What the task requires: Would you reproduce the listing exactly, leaving nothing out?

Recorded data:
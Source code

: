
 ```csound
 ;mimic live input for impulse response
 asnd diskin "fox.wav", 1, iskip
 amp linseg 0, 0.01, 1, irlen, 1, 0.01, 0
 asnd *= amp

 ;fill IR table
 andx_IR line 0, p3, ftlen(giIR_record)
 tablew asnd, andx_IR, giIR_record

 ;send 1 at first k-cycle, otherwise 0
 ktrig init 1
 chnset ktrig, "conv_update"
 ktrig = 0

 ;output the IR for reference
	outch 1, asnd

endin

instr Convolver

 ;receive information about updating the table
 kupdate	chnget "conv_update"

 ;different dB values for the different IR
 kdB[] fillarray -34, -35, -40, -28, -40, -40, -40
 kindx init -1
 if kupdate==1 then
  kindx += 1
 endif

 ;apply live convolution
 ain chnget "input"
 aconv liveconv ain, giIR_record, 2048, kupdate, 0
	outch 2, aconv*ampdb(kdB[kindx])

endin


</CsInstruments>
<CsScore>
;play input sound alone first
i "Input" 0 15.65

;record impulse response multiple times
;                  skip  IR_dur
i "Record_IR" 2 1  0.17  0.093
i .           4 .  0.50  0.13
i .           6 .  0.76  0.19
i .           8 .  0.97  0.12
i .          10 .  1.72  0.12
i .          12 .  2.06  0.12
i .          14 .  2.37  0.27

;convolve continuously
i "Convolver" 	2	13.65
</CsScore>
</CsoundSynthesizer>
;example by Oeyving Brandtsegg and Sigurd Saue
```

Solution to the exercise:
Source code

:
 ```csound
 ;mimic live input for impulse response
 asnd diskin "fox.wav", 1, iskip
 amp linseg 0, 0.01, 1, irlen, 1, 0.01, 0
 asnd *= amp

 ;fill IR table
 andx_IR line 0, p3, ftlen(giIR_record)
 tablew asnd, andx_IR, giIR_record

 ;send 1 at first k-cycle, otherwise 0
 ktrig init 1
 chnset ktrig, "conv_update"
 ktrig = 0

 ;output the IR for reference
	outch 1, asnd

endin

instr Convolver

 ;receive information about updating the table
 kupdate	chnget "conv_update"

 ;different dB values for the different IR
 kdB[] fillarray -34, -35, -40, -28, -40, -40, -40
 kindx init -1
 if kupdate==1 then
  kindx += 1
 endif

 ;apply live convolution
 ain chnget "input"
 aconv liveconv ain, giIR_record, 2048, kupdate, 0
	outch 2, aconv*ampdb(kdB[kindx])

endin


</CsInstruments>
<CsScore>
;play input sound alone first
i "Input" 0 15.65

;record impulse response multiple times
;                  skip  IR_dur
i "Record_IR" 2 1  0.17  0.093
i .           4 .  0.50  0.13
i .           6 .  0.76  0.19
i .           8 .  0.97  0.12
i .          10 .  1.72  0.12
i .          12 .  2.06  0.12
i .          14 .  2.37  0.27

;convolve continuously
i "Convolver" 	2	13.65
</CsScore>
</CsoundSynthesizer>
;example by Oeyving Brandtsegg and Sigurd Saue
```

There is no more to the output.